--- Entries taken from a collection ---
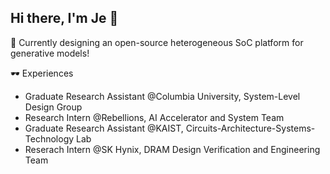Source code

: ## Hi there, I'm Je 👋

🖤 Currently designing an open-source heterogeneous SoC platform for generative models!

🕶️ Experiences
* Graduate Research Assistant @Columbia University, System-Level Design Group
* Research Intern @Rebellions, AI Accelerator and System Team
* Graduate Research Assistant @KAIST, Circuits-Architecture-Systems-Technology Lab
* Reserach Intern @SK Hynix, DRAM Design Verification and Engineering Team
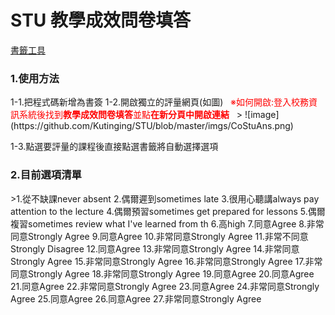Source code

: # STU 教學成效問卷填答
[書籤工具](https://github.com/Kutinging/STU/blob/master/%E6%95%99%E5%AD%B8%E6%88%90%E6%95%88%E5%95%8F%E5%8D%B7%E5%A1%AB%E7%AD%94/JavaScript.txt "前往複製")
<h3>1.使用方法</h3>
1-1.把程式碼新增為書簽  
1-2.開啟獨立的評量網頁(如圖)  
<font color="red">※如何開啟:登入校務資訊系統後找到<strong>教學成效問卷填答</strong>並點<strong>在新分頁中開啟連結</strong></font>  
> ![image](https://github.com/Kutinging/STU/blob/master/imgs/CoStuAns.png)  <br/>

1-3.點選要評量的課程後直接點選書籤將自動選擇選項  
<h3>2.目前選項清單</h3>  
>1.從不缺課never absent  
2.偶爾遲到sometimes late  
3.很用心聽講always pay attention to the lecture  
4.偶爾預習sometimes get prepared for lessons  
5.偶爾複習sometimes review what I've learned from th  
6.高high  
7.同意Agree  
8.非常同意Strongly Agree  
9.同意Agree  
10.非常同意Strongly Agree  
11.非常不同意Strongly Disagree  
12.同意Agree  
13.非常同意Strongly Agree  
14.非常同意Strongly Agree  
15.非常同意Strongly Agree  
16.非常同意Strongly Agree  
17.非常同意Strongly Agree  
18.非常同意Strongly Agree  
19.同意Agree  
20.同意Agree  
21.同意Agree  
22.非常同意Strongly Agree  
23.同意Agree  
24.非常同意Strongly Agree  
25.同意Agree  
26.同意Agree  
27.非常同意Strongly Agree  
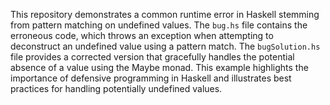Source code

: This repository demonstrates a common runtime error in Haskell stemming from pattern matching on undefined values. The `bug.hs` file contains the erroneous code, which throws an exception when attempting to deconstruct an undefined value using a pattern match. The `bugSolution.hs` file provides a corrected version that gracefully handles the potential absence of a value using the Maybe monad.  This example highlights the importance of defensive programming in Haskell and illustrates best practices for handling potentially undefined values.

--

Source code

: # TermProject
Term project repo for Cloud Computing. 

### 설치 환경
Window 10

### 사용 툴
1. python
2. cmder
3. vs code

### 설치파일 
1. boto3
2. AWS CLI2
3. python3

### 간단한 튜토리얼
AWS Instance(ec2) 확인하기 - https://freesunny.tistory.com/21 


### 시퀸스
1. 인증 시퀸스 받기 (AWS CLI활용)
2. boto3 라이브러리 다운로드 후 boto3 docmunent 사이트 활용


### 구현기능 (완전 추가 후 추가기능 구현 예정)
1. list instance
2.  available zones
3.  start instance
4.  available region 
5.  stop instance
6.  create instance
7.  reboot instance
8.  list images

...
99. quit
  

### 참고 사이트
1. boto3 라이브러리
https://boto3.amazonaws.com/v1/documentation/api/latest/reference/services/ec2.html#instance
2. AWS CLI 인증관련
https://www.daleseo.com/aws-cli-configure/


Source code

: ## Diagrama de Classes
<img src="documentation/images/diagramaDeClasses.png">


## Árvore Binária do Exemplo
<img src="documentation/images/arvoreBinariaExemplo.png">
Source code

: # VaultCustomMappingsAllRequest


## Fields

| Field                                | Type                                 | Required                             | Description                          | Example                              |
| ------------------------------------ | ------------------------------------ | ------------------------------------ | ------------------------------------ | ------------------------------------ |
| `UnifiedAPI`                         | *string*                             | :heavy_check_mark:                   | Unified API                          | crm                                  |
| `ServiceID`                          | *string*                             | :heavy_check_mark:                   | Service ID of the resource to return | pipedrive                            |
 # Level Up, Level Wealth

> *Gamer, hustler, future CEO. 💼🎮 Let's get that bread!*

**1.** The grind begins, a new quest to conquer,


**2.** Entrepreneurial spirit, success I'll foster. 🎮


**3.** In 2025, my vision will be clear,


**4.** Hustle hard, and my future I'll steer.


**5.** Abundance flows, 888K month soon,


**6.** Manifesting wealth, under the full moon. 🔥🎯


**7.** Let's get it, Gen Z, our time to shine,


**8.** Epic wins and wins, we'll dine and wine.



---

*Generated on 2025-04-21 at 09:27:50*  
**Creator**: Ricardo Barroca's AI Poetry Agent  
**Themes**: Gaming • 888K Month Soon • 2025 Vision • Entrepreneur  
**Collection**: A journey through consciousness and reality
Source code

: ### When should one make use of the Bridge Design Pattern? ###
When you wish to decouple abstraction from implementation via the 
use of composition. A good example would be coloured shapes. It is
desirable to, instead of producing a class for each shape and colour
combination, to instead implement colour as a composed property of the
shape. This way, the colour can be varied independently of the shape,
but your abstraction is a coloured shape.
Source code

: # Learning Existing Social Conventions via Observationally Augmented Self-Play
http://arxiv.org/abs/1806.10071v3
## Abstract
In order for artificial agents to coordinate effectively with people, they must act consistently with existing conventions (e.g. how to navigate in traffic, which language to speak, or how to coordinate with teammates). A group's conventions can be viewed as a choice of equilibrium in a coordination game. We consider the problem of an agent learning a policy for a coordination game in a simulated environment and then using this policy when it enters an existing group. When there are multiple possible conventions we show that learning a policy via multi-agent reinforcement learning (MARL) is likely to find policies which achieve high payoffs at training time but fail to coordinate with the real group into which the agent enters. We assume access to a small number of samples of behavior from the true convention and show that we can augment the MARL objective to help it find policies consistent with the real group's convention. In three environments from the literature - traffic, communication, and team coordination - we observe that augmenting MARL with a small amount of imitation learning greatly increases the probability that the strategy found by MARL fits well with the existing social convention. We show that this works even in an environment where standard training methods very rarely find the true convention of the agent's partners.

--- YOUR INSTRUCTIONS ---
Copy exactly the stretch of data above from the line with "AI Poetry Agent" through the line with "## Abstract", and omit all other lines.

--- RESPONSE BELOW ---
**Creator**: Ricardo Barroca's AI Poetry Agent  
**Themes**: Gaming • 888K Month Soon • 2025 Vision • Entrepreneur  
**Collection**: A journey through consciousness and reality
Source code

: ### When should one make use of the Bridge Design Pattern? ###
When you wish to decouple abstraction from implementation via the 
use of composition. A good example would be coloured shapes. It is
desirable to, instead of producing a class for each shape and colour
combination, to instead implement colour as a composed property of the
shape. This way, the colour can be varied independently of the shape,
but your abstraction is a coloured shape.
Source code

: # Learning Existing Social Conventions via Observationally Augmented Self-Play
http://arxiv.org/abs/1806.10071v3
## Abstract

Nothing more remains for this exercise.